Quem, Lector, tibi...
Ad lectorem
Quem, Lector, tibi nunc damus libellum,
Hic fellisque simul, simulque mellis,
Permixtumque salis refert saporem.
Si gratum quid erit tuo palato,
Huc conviva veni: tibi haec parata est
Coena. sin minus, hinc facesse, quaeso:
Ad hanc te volui haud vocare coenam.
A Monsieur D'Avanson
Conseiller du Roy en son privé conseil
Si je n'ay plus la faveur de la Muse,
Et si mes vers se trouvent imparfaits,
Le lieu, le temps, l'aage où je les ay faits,
Et mes ennuis leur serviront d'excuse.
J'estois à Rome au milieu de la guerre,
Sortant desja de l'aage plus dispos,
A mes travaulx cherchant quelque repos,
Non pour louange ou pour faveur acquerre.
Ainsi voit-on celuy qui sur la plaine
Picque le boeuf, ou travaille au rampart,
Se resjouir, et d'un vers fait sans art
S'esvertuer au travail de sa peine.
Celuy aussi qui dessus la galere
Fait escumer les flots à l'environ,
Ses tristes chants accorde à l'aviron,
Pour esprouver la rame plus legere.
On dit qu'Achille en remaschant son ire
De tels plaisirs souloit s'entretenir,
Pour addoulcir le triste souvenir
De sa maistresse, aux fredons de sa lyre.
Ainsi flattoit le regret de la sienne
Perdue helas pour la seconde fois,
Cil qui jadis aux rochers et aux bois
Faisoit ouir sa harpe Thracienne.
La Muse ainsi me fait sur ce rivage,
Où je languis banny de ma maison,
Passer l'ennuy de la triste saison,
Seule compagne à mon si long voyage.
La Muse seule au milieu des alarmes
Est asseuree, et ne pallist de peur,
La Muse seule au milieu du labeur
Flatte la peine, et desseiche les larmes.
D'elle je tiens le repos et la vie,
D'elle j'apprens à n'estre ambitieux,
D'elle je tiens les saincts presens des Dieux,
Et le mespris de fortune, et d'envie.
Aussi sçait-elle, aiant dès mon enfance
Tousjours guidé le cours de mon plaisir,
Que le devoir, non l'avare desir,
Si longuement me tient loing de la France.
Je voudrois bien (car pour suivre la Muse
J'ay sur mon doz chargé la pauvreté)
Ne m'estre au trac des neuf soeurs arresté,
Pour aller veoir la source de Meduse.
Mais que feray-je à fin d'eschapper d'elles?
Leur chant flatteur a trompé mes esprits,
Et les appaz aux quels elles m'ont pris,
D'un doulx lien ont englué mes aelles.
Non autrement que d'une doulce force
D'Ulysse estoient les compagnons liez,
Et sans penser aux travaulx oubliez
Aymoient le fruict qui leur servoit d'amorce.
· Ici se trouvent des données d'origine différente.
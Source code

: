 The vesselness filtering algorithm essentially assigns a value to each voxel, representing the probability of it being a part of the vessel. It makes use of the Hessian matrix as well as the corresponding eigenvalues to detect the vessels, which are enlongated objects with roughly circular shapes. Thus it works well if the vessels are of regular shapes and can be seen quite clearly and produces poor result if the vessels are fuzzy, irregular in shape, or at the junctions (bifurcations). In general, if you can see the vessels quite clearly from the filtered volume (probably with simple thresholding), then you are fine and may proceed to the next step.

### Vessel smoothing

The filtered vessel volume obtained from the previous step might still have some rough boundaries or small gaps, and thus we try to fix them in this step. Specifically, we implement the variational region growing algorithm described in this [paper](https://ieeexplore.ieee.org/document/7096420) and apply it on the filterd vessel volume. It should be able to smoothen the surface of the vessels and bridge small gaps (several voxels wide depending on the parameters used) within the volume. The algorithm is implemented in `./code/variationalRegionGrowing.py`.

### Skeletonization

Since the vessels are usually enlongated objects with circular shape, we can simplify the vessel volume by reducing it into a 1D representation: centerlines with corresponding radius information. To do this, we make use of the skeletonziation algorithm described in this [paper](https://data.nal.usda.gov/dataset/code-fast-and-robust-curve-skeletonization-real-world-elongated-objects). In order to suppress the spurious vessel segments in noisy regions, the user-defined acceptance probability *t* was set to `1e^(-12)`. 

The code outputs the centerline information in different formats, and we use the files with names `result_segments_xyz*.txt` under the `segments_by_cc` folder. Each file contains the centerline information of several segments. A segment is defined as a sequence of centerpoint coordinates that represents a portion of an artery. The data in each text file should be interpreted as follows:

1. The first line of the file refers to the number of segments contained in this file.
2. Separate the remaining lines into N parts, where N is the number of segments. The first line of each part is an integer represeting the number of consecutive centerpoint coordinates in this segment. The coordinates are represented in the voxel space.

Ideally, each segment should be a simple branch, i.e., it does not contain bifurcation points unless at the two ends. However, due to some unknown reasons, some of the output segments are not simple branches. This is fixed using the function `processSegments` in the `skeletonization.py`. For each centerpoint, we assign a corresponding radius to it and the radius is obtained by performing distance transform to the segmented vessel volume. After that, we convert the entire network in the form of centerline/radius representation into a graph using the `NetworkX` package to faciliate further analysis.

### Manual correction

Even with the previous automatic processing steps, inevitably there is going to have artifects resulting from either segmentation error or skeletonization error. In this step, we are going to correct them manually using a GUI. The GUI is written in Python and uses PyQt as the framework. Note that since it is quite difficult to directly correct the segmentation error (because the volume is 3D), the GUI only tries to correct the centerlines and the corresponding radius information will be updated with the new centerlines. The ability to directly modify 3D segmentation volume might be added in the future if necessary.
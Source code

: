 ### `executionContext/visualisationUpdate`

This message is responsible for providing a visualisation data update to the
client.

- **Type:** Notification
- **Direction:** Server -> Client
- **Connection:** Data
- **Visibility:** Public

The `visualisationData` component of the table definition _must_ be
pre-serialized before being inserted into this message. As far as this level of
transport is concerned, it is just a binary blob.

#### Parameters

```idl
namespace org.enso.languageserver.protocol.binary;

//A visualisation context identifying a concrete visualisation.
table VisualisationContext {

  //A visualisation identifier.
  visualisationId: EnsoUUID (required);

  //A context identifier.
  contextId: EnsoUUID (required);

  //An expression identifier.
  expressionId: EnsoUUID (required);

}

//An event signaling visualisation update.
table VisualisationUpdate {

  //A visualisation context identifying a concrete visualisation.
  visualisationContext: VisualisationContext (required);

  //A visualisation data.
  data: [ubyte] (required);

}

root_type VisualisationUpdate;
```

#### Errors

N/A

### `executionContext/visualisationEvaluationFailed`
Celuy qui a de l'amoureux breuvage
Gousté mal sain le poison doulx-amer,
Cognoit son mal, et contraint de l'aymer
Suit le lien qui le tient en servage.
Pour ce me plaist la doulce poësie,
Et le doulx traict par qui je fus blessé:
Dès le berceau la Muse m'a laissé
Cest aiguillon dedans la fantaisie.
Je suis content qu'on appelle folie
De noz esprits la saincte deité,
Mais ce n'est pas sans quelque utilité,
Que telle erreur si doulcement nous lie.
Elle esblouit les yeulx de la pensee
Pour quelque fois ne veoir nostre malheur,
Et d'un doulx charme enchante la douleur
Dont nuict et jour nostre ame est offensee.
Ainsi encor' la vineuse prestresse,
Qui de ses criz Ide va remplissant,
Ne sent le coup du thyrse la blessant,
Et je ne sents le malheur qui me presse.
Quelqu'un dira, de quoy servent ces plainctes?
Comme de l'arbre on voit naistre le fruict,
Ainsi les fruicts que la douleur produict,
Sont les souspirs et les larmes non feinctes.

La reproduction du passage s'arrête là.